発表会が近くなり、プログラムなど準備も進んできました。レッスンも佳境に入り、どんな音が欲しいのかなど、レッスンの内容が濃くなっていきます。


音色、表現を考えていくためには弾く以外のインプットが必要です。聴くことも重要な練習の一つになります。


ピアノ曲に限らずオーケストラ曲、声楽曲など、様々な曲を聴くことが表現の引き出しを増やしてくれるのです。


他の楽器になぞらえて、ここはチェロの音色のように‥とイメージできると表現も変わってきます。チェロの音色、歌い方を聴いたことがないとイメージできません。


そして、表現の仕方は弾く人それぞれに違うのですが、聴く人を納得させる演奏は容易にできるものではありません。その奥深さが音楽の楽しみでもあるのです。



今は便利な時代で、YouTubeを開くとすぐに様々な音楽を聴くことができます。

古今東西の名演と言われる音源を聴いたり、一つの曲について、たくさんの演奏家を聴き比べてみたり。


聴き比べは面白いです。

曲の始めをちょっと聴くだけでも「!!」

違いがあるんです。


最近は晩御飯を食べながら(お行儀が悪いかな)、シューマンの『子供の情景』を聴き比べ。

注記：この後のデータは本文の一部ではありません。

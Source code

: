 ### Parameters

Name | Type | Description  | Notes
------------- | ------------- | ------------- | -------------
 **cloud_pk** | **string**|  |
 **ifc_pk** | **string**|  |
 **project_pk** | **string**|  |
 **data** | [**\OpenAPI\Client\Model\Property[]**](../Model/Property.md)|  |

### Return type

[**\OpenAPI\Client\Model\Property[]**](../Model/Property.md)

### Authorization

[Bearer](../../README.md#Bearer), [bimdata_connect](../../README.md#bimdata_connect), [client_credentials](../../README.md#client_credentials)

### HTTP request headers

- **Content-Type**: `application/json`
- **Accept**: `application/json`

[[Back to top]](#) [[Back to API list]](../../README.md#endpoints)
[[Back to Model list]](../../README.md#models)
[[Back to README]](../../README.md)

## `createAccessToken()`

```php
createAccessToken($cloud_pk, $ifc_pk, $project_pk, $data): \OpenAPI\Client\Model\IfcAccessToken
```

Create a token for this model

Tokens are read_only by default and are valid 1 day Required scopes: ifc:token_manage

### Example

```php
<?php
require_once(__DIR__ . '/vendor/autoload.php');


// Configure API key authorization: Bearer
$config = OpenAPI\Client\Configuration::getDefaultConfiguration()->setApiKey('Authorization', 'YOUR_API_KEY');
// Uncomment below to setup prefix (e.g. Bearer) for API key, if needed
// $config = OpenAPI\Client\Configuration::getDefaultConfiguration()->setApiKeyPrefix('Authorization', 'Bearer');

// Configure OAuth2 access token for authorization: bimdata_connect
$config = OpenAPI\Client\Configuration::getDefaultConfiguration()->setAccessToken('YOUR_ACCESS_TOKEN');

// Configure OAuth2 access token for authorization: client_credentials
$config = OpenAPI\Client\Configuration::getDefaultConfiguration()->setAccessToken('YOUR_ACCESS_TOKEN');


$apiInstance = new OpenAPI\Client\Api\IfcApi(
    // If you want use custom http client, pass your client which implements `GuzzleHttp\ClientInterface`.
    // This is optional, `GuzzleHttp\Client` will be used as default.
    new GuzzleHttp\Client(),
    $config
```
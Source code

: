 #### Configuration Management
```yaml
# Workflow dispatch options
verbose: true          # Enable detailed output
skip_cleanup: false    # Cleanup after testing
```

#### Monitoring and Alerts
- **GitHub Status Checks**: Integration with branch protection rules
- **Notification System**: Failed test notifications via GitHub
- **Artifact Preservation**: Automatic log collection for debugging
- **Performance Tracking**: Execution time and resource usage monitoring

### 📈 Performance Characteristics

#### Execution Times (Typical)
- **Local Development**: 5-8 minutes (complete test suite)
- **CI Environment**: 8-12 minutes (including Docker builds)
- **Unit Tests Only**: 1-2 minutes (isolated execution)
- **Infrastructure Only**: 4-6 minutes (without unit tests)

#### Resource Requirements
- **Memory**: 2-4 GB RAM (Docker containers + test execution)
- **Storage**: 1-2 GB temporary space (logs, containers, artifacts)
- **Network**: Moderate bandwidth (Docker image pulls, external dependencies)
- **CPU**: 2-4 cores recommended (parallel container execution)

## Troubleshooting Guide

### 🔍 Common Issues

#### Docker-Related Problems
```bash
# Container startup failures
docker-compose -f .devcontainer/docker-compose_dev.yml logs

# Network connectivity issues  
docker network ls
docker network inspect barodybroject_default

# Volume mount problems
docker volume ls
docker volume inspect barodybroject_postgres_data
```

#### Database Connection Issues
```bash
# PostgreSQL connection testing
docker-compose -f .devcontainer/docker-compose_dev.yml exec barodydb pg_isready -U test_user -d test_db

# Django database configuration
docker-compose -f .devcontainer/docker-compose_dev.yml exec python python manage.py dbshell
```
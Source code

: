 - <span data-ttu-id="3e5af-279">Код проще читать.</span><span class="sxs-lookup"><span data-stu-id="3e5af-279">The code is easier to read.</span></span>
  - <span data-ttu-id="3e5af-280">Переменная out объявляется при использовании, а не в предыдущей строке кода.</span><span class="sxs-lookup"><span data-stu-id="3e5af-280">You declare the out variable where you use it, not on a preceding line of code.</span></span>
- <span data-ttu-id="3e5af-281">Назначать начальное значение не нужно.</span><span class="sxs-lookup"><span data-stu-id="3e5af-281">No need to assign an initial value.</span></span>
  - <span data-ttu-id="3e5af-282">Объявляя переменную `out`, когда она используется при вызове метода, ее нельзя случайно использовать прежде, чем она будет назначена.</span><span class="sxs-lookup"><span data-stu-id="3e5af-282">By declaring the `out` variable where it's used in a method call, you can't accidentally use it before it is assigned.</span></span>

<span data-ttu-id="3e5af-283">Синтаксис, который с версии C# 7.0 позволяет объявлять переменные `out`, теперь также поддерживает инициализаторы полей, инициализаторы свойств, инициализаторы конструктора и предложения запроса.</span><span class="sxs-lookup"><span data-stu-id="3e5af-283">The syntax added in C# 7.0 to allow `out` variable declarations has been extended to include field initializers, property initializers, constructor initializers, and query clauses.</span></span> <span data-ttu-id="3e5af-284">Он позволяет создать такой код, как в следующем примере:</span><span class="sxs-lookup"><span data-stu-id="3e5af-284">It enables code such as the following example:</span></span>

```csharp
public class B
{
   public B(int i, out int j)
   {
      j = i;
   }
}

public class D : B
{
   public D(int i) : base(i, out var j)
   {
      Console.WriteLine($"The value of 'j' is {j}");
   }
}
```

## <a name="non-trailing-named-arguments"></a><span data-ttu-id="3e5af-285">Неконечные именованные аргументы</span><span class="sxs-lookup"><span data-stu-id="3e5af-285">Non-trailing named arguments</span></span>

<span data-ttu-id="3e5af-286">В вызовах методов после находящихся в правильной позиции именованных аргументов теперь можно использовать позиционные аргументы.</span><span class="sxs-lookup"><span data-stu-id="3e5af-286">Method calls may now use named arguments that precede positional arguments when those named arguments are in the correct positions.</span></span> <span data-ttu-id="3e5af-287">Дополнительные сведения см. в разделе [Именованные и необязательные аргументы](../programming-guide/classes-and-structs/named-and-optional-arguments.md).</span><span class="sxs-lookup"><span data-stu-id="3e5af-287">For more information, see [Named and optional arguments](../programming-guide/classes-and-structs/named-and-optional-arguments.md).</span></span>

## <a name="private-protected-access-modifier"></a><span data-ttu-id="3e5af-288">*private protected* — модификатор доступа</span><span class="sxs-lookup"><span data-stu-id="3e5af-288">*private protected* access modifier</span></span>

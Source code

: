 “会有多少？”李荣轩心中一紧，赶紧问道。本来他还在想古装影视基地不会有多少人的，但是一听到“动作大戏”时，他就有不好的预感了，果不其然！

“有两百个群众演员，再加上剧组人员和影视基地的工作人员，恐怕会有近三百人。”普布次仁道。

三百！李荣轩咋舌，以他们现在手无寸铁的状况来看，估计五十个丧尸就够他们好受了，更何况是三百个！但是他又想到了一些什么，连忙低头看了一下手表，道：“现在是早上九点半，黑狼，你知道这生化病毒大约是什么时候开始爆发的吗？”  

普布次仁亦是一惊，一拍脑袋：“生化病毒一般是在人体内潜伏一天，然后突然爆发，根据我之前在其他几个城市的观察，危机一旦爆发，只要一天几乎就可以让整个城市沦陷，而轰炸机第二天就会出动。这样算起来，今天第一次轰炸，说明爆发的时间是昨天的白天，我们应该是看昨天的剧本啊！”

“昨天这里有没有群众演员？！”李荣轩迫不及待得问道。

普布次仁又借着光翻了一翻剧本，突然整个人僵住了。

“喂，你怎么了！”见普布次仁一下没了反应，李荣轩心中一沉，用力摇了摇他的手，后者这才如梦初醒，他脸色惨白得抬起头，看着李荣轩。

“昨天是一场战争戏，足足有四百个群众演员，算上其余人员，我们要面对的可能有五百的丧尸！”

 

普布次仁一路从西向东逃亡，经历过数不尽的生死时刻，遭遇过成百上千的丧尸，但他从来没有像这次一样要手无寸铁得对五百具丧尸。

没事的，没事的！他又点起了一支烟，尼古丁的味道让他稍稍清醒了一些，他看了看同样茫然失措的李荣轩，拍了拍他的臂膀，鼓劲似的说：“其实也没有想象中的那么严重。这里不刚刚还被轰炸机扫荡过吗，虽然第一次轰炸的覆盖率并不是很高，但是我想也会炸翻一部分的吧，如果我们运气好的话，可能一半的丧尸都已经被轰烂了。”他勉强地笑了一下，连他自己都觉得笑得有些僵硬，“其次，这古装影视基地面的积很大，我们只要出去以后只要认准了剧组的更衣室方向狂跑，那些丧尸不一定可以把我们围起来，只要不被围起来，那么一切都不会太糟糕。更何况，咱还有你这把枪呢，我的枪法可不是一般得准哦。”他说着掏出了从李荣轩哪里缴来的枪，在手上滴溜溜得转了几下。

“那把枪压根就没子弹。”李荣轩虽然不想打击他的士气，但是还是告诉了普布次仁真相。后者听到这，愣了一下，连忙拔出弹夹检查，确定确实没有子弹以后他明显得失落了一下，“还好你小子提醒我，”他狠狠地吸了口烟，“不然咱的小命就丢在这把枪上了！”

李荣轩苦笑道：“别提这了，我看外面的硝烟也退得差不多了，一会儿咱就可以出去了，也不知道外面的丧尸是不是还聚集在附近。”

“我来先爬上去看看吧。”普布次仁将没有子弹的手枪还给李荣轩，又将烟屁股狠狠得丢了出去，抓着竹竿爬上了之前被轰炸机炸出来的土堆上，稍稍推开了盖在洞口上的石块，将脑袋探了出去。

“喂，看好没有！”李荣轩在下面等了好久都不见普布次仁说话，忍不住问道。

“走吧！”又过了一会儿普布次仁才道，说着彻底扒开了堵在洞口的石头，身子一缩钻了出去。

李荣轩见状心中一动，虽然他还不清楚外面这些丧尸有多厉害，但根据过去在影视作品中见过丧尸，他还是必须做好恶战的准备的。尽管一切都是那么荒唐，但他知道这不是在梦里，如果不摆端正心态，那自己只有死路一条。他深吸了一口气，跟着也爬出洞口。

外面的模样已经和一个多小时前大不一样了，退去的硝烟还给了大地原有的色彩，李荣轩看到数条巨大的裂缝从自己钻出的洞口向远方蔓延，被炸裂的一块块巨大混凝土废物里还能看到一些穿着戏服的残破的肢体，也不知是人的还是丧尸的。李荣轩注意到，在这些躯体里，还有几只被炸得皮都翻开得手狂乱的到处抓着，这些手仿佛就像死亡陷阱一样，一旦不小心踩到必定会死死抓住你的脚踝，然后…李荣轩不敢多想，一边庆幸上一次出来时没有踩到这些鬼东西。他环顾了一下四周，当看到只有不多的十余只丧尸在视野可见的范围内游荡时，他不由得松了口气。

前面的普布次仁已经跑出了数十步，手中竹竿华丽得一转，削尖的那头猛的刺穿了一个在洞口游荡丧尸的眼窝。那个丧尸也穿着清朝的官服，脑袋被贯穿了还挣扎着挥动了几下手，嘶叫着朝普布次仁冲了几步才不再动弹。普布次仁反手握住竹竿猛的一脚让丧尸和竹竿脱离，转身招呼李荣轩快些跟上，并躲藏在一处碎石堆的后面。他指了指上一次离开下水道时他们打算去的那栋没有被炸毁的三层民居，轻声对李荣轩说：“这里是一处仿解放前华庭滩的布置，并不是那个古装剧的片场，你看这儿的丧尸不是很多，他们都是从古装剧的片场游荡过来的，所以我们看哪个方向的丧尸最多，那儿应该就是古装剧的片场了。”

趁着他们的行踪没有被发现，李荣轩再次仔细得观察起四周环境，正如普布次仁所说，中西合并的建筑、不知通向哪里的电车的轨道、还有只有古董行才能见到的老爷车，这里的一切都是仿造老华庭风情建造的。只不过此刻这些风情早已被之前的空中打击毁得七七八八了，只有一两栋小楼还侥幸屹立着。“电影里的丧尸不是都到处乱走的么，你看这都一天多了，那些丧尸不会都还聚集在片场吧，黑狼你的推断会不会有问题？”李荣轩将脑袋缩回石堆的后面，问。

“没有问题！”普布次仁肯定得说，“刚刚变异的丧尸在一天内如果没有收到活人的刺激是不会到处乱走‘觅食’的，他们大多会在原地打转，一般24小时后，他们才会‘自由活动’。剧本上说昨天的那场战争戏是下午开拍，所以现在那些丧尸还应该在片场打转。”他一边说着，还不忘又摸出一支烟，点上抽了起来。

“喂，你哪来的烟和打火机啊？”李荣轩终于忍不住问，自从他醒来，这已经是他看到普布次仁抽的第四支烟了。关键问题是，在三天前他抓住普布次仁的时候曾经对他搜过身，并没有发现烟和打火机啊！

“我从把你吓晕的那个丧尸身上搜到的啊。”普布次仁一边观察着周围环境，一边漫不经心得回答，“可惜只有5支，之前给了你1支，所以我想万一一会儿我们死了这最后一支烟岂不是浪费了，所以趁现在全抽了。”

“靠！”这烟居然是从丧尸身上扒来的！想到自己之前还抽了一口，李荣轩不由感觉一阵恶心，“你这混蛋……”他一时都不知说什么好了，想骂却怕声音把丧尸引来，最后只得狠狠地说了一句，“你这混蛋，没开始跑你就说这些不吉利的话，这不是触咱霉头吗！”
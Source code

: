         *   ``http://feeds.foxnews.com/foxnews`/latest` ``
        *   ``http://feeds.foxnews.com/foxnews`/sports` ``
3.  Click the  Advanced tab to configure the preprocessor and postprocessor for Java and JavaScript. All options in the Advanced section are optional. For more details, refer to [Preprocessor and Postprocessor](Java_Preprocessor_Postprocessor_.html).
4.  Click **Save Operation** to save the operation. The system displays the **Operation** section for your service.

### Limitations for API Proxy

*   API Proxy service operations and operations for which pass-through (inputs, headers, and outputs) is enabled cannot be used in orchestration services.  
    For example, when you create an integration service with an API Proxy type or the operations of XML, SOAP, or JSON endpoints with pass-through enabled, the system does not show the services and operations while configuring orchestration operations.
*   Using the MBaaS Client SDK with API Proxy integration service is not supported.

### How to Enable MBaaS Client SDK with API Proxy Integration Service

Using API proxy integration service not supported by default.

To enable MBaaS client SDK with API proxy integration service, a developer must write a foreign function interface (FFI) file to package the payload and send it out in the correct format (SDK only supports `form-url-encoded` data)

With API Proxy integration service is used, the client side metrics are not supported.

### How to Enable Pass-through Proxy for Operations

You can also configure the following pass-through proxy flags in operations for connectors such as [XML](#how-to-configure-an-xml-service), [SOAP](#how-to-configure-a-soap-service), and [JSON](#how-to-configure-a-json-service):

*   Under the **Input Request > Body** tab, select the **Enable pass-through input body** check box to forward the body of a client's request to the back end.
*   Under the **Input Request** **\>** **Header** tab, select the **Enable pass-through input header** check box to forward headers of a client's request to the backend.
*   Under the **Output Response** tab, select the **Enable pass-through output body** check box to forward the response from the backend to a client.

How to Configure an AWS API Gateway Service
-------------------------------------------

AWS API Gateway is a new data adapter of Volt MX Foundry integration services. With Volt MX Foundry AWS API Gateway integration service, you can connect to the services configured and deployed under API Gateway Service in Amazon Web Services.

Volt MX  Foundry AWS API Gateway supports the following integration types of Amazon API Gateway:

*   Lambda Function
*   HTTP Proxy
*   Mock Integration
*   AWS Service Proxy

この曲は子供の様子そのものではなく、「大人が子供の頃の思い出を語る」ような曲なのですが、それぞれの演奏から私が受けたイメージはこんな感じです。


◎ケンプの演奏

白いフリルのシャツにズボンを履いた、お利口さんの男の子が浮かんできました。

品が良くて、朗らかなジェントルマンの話を聞いている。あなたはきっとこんな子供だったのね‥


◎コルトーの演奏

無邪気だった子供の頃を思い出して一人物思いに沈む、酸いも甘いも知る老人。涙ぐんでいるよう。終曲の最後では人生を全うし、安らかに天国に旅立つ‥



どちらも歴史に残る名演だと思いますが、随分と違います。

あなたはどんなイメージを受けるでしょうか? 

イメージは自分だけのもの、正解、不正解はありません。ご家族で自由に感想を話してみるのも楽しいかもしれませんね。